----- Provided material

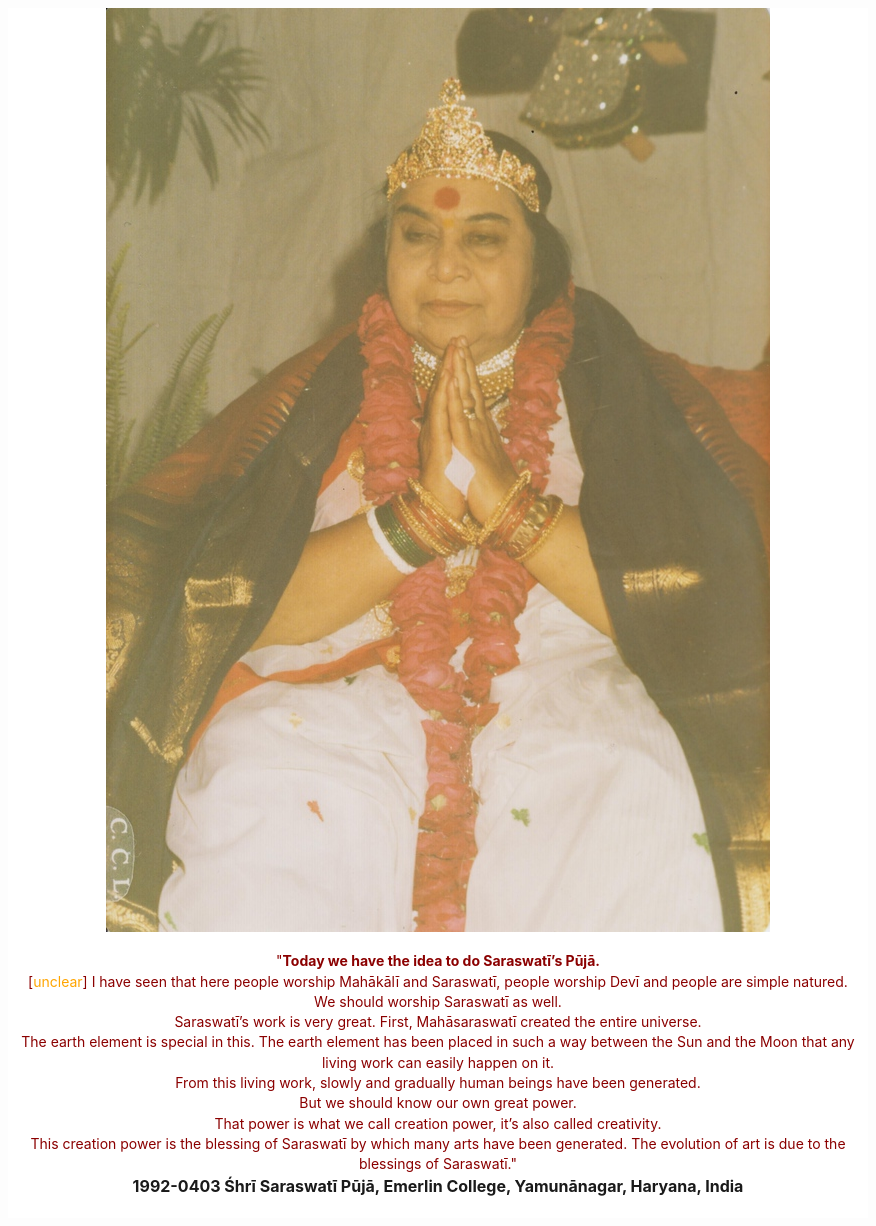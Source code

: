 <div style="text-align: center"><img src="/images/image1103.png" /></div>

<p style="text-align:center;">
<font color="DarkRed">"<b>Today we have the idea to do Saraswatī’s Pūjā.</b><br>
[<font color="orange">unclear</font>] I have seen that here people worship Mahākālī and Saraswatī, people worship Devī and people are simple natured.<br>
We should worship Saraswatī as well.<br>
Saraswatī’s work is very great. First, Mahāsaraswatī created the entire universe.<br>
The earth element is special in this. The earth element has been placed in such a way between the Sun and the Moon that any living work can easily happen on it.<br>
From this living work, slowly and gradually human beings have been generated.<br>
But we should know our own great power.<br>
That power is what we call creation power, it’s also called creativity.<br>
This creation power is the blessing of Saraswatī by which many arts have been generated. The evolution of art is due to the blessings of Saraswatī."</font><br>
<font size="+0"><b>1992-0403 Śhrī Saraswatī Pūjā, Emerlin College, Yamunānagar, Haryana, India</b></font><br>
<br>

----------

### Problem details
Go through the records above and write out every line exactly, passing over the pictures.

### Answer to this exercise
Source code

: <div style="text-align: center"><img src="/images/image1103.png" /></div>

<p style="text-align:center;">
<font color="DarkRed">"<b>Today we have the idea to do Saraswatī’s Pūjā.</b><br>
[<font color="orange">unclear</font>] I have seen that here people worship Mahākālī and Saraswatī, people worship Devī and people are simple natured.<br>
We should worship Saraswatī as well.<br>
Saraswatī’s work is very great. First, Mahāsaraswatī created the entire universe.<br>
The earth element is special in this. The earth element has been placed in such a way between the Sun and the Moon that any living work can easily happen on it.<br>
From this living work, slowly and gradually human beings have been generated.<br>
But we should know our own great power.<br>
That power is what we call creation power, it’s also called creativity.<br>
This creation power is the blessing of Saraswatī by which many arts have been generated. The evolution of art is due to the blessings of Saraswatī."</font><br>
<font size="+0"><b>1992-0403 Śhrī Saraswatī Pūjā, Emerlin College, Yamunānagar, Haryana, India</b></font><br>
<br>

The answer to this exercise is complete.